There’s a topic we don’t really like to talk about and is something that many of us don’t do very well with: grief. It’s a relevant topic because each day in the news we see new numbers of those who’ve died from this virus, and yesterday was Memorial Day, the day each year we take to honor the men and women who died for our country. But beyond that, each and every day around the world people die from a variety of causes including natural disasters, cancer, suicide and murder. Death is as much a part of life as birth and living are.
But death isn’t something that we’re so good at dealing with these days. In past times I think people have had a better handle on it and respected it more than we do today. For example in Ancient Egypt mummification was a very regular practice, they worshiped a god of death, and made huge pyramids that are still visible today as part of their death rituals. The Bible also talks consistently about death, about the grieving and mourning that people would do after a loved one died, and about how much they treasured each life, each family member, even if that person wasn’t the most well behaved.

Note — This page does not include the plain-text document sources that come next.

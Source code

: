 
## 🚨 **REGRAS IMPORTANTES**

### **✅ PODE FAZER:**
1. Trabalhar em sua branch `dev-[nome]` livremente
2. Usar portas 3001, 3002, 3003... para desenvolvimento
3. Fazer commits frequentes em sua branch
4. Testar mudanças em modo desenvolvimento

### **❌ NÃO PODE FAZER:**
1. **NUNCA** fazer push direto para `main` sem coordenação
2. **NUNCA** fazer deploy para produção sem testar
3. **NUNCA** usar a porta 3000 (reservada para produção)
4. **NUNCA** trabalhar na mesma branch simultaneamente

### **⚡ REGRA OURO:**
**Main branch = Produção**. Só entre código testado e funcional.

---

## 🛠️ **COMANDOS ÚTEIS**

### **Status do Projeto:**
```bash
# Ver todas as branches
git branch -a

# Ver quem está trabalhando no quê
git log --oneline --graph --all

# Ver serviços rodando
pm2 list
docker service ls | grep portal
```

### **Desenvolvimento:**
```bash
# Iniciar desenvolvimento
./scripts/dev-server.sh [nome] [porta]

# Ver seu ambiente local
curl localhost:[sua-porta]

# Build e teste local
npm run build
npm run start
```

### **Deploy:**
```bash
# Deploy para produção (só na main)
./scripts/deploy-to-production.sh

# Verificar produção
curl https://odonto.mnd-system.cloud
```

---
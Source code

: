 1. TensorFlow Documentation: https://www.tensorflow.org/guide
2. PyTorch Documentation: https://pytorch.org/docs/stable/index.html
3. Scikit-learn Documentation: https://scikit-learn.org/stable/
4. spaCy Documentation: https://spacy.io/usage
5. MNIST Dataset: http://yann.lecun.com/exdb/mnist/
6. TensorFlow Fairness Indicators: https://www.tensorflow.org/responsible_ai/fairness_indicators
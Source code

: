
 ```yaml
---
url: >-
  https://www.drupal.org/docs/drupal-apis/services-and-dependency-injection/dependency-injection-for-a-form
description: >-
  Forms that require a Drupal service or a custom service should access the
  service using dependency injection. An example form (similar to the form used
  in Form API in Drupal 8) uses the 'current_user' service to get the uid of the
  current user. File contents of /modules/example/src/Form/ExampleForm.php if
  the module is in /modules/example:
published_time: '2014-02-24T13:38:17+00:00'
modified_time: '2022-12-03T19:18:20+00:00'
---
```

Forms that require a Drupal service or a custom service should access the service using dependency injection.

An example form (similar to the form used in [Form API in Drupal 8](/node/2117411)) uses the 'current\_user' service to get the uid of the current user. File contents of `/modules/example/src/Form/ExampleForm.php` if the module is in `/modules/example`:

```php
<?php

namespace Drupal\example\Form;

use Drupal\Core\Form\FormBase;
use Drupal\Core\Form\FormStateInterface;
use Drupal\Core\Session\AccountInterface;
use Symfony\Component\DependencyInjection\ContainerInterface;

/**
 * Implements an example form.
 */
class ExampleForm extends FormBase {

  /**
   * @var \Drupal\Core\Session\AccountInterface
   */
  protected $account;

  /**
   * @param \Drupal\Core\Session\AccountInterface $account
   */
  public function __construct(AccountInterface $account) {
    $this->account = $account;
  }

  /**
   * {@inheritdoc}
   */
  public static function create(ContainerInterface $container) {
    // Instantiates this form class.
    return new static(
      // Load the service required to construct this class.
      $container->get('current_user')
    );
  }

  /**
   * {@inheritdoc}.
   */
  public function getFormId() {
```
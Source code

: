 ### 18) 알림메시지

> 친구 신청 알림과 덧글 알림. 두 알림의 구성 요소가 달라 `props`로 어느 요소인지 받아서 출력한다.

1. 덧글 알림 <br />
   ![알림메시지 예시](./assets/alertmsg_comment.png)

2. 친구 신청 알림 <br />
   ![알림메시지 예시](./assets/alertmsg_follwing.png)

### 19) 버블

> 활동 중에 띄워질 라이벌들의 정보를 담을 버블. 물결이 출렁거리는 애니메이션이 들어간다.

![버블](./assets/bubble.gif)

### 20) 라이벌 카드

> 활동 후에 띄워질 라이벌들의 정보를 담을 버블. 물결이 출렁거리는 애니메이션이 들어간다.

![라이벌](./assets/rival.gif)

One of those challenging relationships was Saul and David, they started out with a good relationship but over the years it got strained for a variety of reasons. But David, being the man that he was, was always respectful of Saul because God did put him in charge of Israel, and when David heard that Saul died as part of war: “David and his men tore their clothes in sorrow when they heard the news. They mourned and wept and fasted all day for Saul and his son Jonathan, and for the Lord’s army and the nation of Israel, because they had died by the sword that day.” (2 Samuel 1:11-12). David also wrote a song for Saul and Jonathan (someone David loved like a brother), and asked for all the Israelites to learn it, as another sign of respect and a way of keeping the story and lives of Saul and Jonathan alive for centuries to come.
I initially found this passage because it was one of the few that the version of the Bible I was looking at pointed to on the topic of grief. It also included a little side note about how David and his men weren’t ashamed to grieve or that they felt it necessary to hide their grief. If someone as well-known, close to God and vocal as David finds it important to grieve, is willing to do so in full view of others, and encourages others to grieve as well, I think it’s an important statement about how we should take time for grieving as well. No, grief isn’t always a public or community thing, most of it is very personal and something that we do on our own, in our own way, and on our own timeline.
Grief isn’t just about people though, we can grieve the loss of a way of life or a loss of innocence. Many of us will need to take time to process and grieve all that’s been lost over the past few months with this virus (even if we’ve gained through it as well). The important thing to remember is that there’s no shame in grieving and that it’s healthy to grieve. God is the God of the broken-hearted and will be with you through all stages of the grief process, as well as there to help you with the living you do after.